En su sección “Cinematográficas” de la revista Bohemia, el cronista Arístides Pérez Andreu escribió con evidente exaltación: “El Genio del Mal es uno de los más trascendentales acontecimientos cinematográficos de la época actual, en que la cinematografía nacional comienza a evolucionar rápidamente después de atravesar una etapa en que por distintas causas parecía peligrar y estacionarse. Díaz y Ramírez, que fueron los primeros en hacer películas cubanas, venciendo los múltiples obstáculos que obstruían sus loables ideales, son los que hoy figuran a la cabeza de uno de los más legítimos orgullos nacionales”.
Como “el mejor film que se ha impreso en Cuba” fue calificado en su estreno, el 7 de abril de 1921 en la Función de Moda del teatro Campoamor, Frente a la vida (1921), que volvió a contar con el financiamiento de Esteban Ramírez para la puesta en pantalla de un tema sobre “la lucha de clases”. Un reportero reseña en estos términos ese “histórico jueves para la cinematografía cubana”: “(...) Pasando las primeras escenas, en la sala no se sentía más ruido que el casi imperceptible de los aparatos de ventilación. Todos los espectadores estaban pendientes del lienzo, del argumento de la película y de la belleza de los paisajes tan sabiamente tomados por el lente.
En algunos de estos últimos se sentía en la sala el murmullo característico de cuando las cosas agradan en el teatro. Al final aplaudieron todos, los de luneta, los de los palcos, los humildes que ocupan las localidades altas, que son los aplausos que más agradan al artista, porque sabe que aquellos son siempre sinceros, pues allí reside por lo general la verdadera afición: “los que van a ver y a sentir no a pasar el rato”.
Los personajes de Frente a la vida, todo un entretenido dramón en el que una madre y una esposa acuden a una carretera donde asesinaron al hijo y al marido, respectivamente, fueron interpretados por Martha D’Arcy, Alex W. Renée, José Artecona, José Maghetti y la niña Josefa Berrio.

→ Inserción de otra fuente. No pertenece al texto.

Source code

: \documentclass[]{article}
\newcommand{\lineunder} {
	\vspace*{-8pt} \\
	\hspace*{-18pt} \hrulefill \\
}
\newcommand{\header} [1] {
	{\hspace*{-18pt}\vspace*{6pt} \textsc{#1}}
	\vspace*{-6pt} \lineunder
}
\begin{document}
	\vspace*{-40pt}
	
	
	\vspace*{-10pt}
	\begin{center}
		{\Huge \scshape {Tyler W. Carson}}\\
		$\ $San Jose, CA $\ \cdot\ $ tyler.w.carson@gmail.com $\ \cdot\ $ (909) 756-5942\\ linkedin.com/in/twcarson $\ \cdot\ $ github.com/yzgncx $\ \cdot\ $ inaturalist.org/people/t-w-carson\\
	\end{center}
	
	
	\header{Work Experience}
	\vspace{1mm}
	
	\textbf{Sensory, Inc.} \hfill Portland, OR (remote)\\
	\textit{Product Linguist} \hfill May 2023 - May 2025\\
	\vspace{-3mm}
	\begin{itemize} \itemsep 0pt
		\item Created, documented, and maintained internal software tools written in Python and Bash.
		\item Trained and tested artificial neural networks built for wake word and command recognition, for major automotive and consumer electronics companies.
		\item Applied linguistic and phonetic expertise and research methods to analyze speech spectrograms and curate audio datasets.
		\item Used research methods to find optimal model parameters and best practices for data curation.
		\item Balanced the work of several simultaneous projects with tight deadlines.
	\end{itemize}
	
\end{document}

Con posterioridad se exhibió en los cines Olimpic, Gris, del Vedado y en el Fausto.
Para su cinta de seis rollos ¡Alto al fuego! (1921), el incansable realizador y fotógrafo sumó como productor a Tomás Portolés, uno de los iniciadores del negocio de distribución de películas en Cuba con la colaboración de Enrique Perdices —el hermano de Antonio, el futuro “Valentino cubano” de El veneno de un beso (1929), a las órdenes de Ramón Peón—.
Esta “superproducción nacional que reviste todas las características de un film producido en cualquiera de los talleres de los más famosos en los Estados Unidos”, como la promoviera la revista Civilización, fue una versión de la “comedia patriótica” Con todos y para todos, de Ramón Sánchez Varona, con una trama que recreaba hechos de la guerra de independencia. Juan Díaz Quesada se desempeñó como fotógrafo y su hermano multiplicó sus funciones esta vez como editor.
“Como adelantan estos entusiastas que se iniciaron ayer en el arte de Griffith”, expresó el crítico e historiador Enrique Agüero Hidalgo al referirse a las interpretaciones de Marina Cabrera, Concepción Pau, Sarita González y José Artecona como el villano. Un reportero de la filmación que entrevistara al cineasta en pleno rodaje escribió: “Cuando este comenzó a filmar vestía pantalones cortos”.